3. To sum, count, the data skew problem does not exist.
4. To count (distinct), low efficiency, the amount of data over one, quasi problem, if it is a multi-count (distinct) less efficient.

• Optimization can proceed in several ways:

1. Good model design more with less.
2. Solve the problem of data skew.
3. Reduce the number of job.
4. Set a reasonable map reduce the number of task, can effectively improve performance. (For example, 10w + level calculated by 160 reduce, it is quite wasteful, a sufficient).
5. Write himself sql data skew problem solving is a good choice. set hive.groupby.skewindata = true; this is a common algorithm optimization, optimization algorithms but always ignore business, habitually provide a common solution. Etl developer a better understanding of the business, a better understanding of the data, the solutions tend to business logic inclined by more accurate, more effective.
6. Adopt methods disregard the count (distinct), especially in large data when it is prone to tilt problem, do not leave things to chance. living comfortably without anybody's help.
7. Small file merge, the line is scheduled to effectively improve the efficiency of the method, if our job to set a reasonable number of files, it will have a positive impact on the overall efficiency of the scheduling of the ladder.

　　To grasp the whole, not as good as the best single job the best overall optimization.

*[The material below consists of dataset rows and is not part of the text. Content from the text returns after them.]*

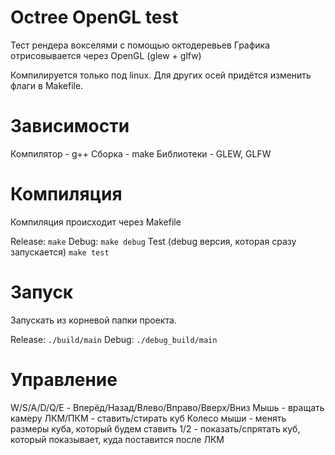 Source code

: # Octree OpenGL test
Тест рендера вокселями с помощью октодеревьев
Графика отрисовывается через OpenGL (glew + glfw)

Компилируется только под linux. Для других осей придётся изменить флаги в Makefile.

# Зависимости
Компилятор - g++
Сборка - make
Библиотеки - GLEW, GLFW

# Компиляция
Компиляция происходит через Makefile

Release:
`make`
Debug:
`make debug`
Test (debug версия, которая сразу запускается)
`make test`

# Запуск
Запускать из корневой папки проекта.

Release:
`./build/main`
Debug:
`./debug_build/main`

# Управление
W/S/A/D/Q/E - Вперёд/Назад/Влево/Вправо/Вверх/Вниз
Мышь - вращать камеру
ЛКМ/ПКМ - ставить/стирать куб
Колесо мыши - менять размеры куба, который будем ставить
1/2 - показать/спрятать куб, который показывает, куда поставится после ЛКМ
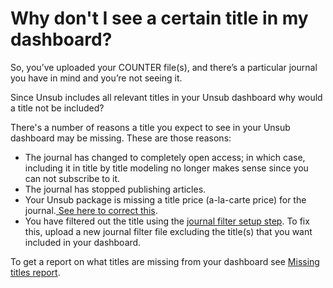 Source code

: # Why don't I see a certain title in my dashboard?

So, you’ve uploaded your COUNTER file(s), and there’s a particular journal you have in mind and you’re not seeing it.

Since Unsub includes all relevant titles in your Unsub dashboard why would a title not be included?

There's a number of reasons a title you expect to see in your Unsub dashboard may be missing. These are those reasons:

* The journal has changed to completely open access; in which case, including it in title by title modeling no longer makes sense since you can not subscribe to it.
* The journal has stopped publishing articles.
* Your Unsub package is missing a title price (a-la-carte price) for the journal.[ See here to correct this](../how-to-guides/upload-title-prices.md).
* You have filtered out the title using the [journal filter setup step](../how-to-guides/upload-journal-filter.md). To fix this, upload a new journal filter file excluding the title(s) that you want included in your dashboard.



To get a report on what titles are missing from your dashboard see [Missing titles report](../how-to-guides/missing-titles-report.md).
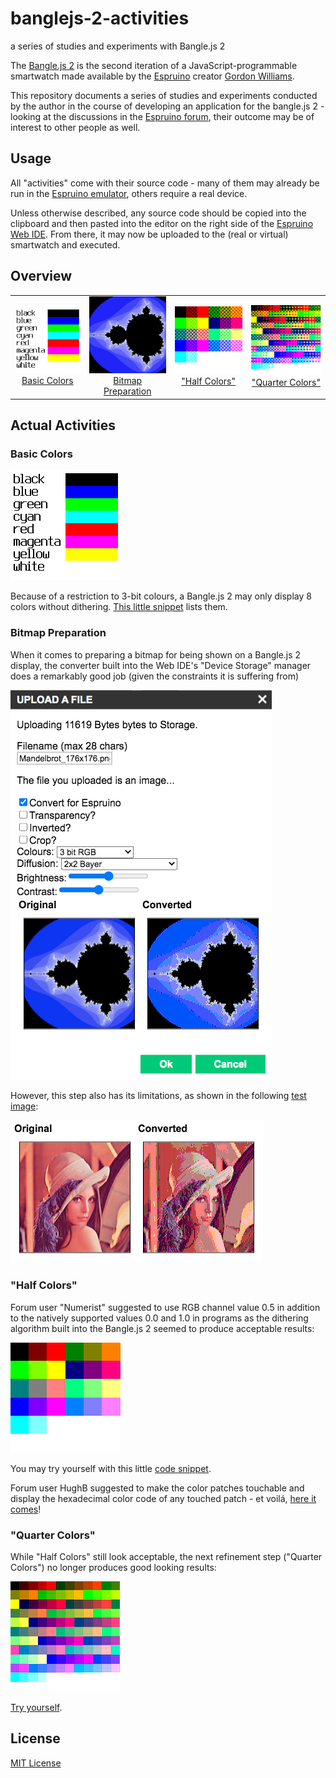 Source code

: # banglejs-2-activities #

a series of studies and experiments with Bangle.js 2

The [Bangle.js 2](https://www.espruino.com/Bangle.js2) is the second iteration of a JavaScript-programmable smartwatch made available by the [Espruino](https://www.espruino.com/) creator [Gordon Williams](https://github.com/gfwilliams).

This repository documents a series of studies and experiments conducted by the author in the course of developing an application for the bangle.js 2 - looking at the discussions in the [Espruino forum](http://forum.espruino.com/microcosms/1424/), their outcome may be of interest to other people as well.

## Usage ##

All "activities" come with their source code - many of them may already be run in the [Espruino emulator](https://www.espruino.com/ide/emulator.html), others require a real device.

Unless otherwise described, any source code should be copied into the clipboard and then pasted into the editor on the right side of the [Espruino Web IDE](https://www.espruino.com/ide). From there, it may now be uploaded to the (real or virtual) smartwatch and executed.

## Overview ##

<table>
 <tr>
   <td align="center"><img src="Colors/BasicColors.png"><br><a href="#basic-colors">Basic Colors</a></td>
   <td align="center"><img src="Colors/Mandelbrot_176x176.png"><br><a href="#bitmap-preparation">Bitmap Preparation</a></td>
   <td align="center"><img src="Colors/HalfColors.png"><br><a href="#half-colors">"Half Colors"</a></td>
   <td align="center"><img src="Colors/QuarterColors.png"><br><a href="#quarter-colors">"Quarter Colors"</a></td>
 </tr>
</table>

## Actual Activities ##

### Basic Colors ###

<img src="Colors/BasicColors.png">

Because of a restriction to 3-bit colours, a Bangle.js 2 may only display 8 colors without dithering. [This little snippet](Colors/BasicColors.js) lists them.

### Bitmap Preparation ###

When it comes to preparing a bitmap for being shown on a Bangle.js 2 display, the converter built into the Web IDE's "Device Storage" manager does a remarkably good job (given the constraints it is suffering from)

![](Colors/BitmapPreparation.png)

However, this step also has its limitations, as shown in the following [test image](https://en.wikipedia.org/wiki/Lenna):

![](Colors/Lenna-TestImage.png)

### "Half Colors" ###

Forum user "Numerist" suggested to use RGB channel value 0.5 in addition to the natively supported values 0.0 and 1.0 in programs as the dithering algorithm built into the Bangle.js 2 seemed to produce acceptable results:

![](Colors/HalfColors.png)

You may try yourself with this little [code snippet](Colors/HalfColors.js).

Forum user HughB suggested to make the color patches touchable and display the hexadecimal color code of any touched patch - et voilá, [here it comes](Colors/HalfColors-touchable.js)!

### "Quarter Colors" ###

While "Half Colors" still look acceptable, the next refinement step ("Quarter Colors") no longer produces good looking results:

![](Colors/QuarterColors.png)

[Try yourself](Colors/QuarterColors.js).


## License ##

[MIT License](LICENSE.md)
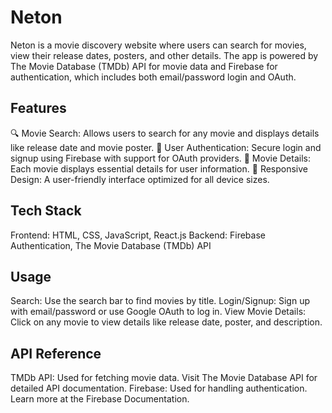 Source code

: # Neton

Neton is a movie discovery website where users can search for movies, view their release dates, posters, and other details. The app is powered by The Movie Database (TMDb) API for movie data and Firebase for authentication, which includes both email/password login and OAuth.

## Features
🔍 Movie Search: Allows users to search for any movie and displays details like release date and movie poster.
🔐 User Authentication: Secure login and signup using Firebase with support for OAuth providers.
📅 Movie Details: Each movie displays essential details for user information.
🎨 Responsive Design: A user-friendly interface optimized for all device sizes.

## Tech Stack
Frontend: HTML, CSS, JavaScript, React.js
Backend: Firebase Authentication, The Movie Database (TMDb) API



## Usage
Search: Use the search bar to find movies by title.
Login/Signup: Sign up with email/password or use Google OAuth to log in.
View Movie Details: Click on any movie to view details like release date, poster, and description.

## API Reference
TMDb API: Used for fetching movie data. Visit The Movie Database API for detailed API documentation.
Firebase: Used for handling authentication. Learn more at the Firebase Documentation.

7. common means of optimizing

　　Mainly determined by three attributes:

• hive.exec.reducers.bytes.per.reducer # This parameter controls how much a job will have to deal with a reducer, based on the total size of the input file. The default 1GB.
• hive.exec.reducers.max # This parameter controls the maximum amount of the reducer, if reduce the number of input / bytes per reduce> max will start the specified parameter. This does not affect the setting mapre.reduce.tasks parameters. The default is 999 max.
• mapred.reduce.tasks # If this parameter is specified, hive will not use its estimation function to automatically calculate reduce the number, but use this parameter to start reducer. The default is -1.

7.1 impact parameter settings

　　If you reduce too: if the amount of data is large, this will lead to reduce abnormal slow, resulting in this task can not be completed, there may be OOM 2, If you reduce too much: too many small files generated merge the price is too high, namenode memory usage increases. If we do not specify mapred.reduce.tasks, hive will automatically calculate how many reducer needs.

8. Conclusion

　　This blog will share here, back again in a good optimization tools and share with you, thank you for taking the time in his busy schedule to read my this blog, if you have any questions during the optimization of the group can be added discussions or send mail to me, I will do my best to answer your questions, and the king of mutual encouragement!